── INFORMATION GIVEN ──

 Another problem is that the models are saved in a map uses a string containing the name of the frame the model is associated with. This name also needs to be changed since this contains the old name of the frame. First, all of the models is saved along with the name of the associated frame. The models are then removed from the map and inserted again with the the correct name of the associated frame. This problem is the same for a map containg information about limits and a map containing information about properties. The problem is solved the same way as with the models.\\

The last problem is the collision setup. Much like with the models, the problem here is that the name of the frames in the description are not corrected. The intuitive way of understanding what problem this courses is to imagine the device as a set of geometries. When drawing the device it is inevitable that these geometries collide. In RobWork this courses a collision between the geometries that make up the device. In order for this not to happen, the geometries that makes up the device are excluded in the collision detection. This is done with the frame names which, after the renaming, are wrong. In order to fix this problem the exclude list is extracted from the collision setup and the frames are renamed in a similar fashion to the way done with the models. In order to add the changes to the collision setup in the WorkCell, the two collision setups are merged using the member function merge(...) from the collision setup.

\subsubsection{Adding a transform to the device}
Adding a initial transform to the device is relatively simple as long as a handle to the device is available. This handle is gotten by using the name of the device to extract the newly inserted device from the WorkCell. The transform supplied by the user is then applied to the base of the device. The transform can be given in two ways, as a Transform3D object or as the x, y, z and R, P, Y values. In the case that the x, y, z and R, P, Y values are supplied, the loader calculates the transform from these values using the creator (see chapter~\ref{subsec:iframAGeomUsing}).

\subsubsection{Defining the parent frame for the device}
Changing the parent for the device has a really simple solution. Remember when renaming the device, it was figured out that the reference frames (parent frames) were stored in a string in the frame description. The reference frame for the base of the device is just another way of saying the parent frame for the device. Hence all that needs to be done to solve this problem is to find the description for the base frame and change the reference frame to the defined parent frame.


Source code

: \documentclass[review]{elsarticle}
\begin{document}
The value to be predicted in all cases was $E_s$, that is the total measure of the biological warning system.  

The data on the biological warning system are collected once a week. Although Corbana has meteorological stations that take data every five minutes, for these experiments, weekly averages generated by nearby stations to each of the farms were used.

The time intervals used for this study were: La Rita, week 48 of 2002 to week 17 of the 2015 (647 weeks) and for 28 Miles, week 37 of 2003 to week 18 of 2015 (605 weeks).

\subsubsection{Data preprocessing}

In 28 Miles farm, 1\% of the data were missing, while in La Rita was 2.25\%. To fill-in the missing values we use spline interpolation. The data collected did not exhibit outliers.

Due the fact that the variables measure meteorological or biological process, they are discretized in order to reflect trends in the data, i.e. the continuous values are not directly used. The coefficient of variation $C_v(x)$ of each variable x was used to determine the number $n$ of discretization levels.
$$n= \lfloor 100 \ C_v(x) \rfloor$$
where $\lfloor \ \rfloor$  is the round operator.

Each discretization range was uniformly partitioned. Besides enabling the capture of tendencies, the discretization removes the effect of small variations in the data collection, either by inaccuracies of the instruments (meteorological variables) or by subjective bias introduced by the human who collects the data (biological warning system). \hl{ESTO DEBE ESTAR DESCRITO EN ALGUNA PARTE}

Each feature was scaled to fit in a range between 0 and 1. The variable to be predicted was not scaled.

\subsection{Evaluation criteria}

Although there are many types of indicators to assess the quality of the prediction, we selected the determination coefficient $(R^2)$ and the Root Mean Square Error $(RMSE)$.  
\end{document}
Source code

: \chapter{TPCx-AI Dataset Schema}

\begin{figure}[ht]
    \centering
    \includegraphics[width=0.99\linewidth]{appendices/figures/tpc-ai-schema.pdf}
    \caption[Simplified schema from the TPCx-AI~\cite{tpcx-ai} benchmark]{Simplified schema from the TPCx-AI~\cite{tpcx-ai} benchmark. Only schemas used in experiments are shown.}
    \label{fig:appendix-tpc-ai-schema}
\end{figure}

───

• **WHAT NEEDS TO BE DONE**: Which lines above contain "week"? Show each of them.

• **RESPONSE AREA**:
The data on the biological warning system are collected once a week. Although Corbana has meteorological stations that take data every five minutes, for these experiments, weekly averages generated by nearby stations to each of the farms were used.
The time intervals used for this study were: La Rita, week 48 of 2002 to week 17 of the 2015 (647 weeks) and for 28 Miles, week 37 of 2003 to week 18 of 2015 (605 weeks).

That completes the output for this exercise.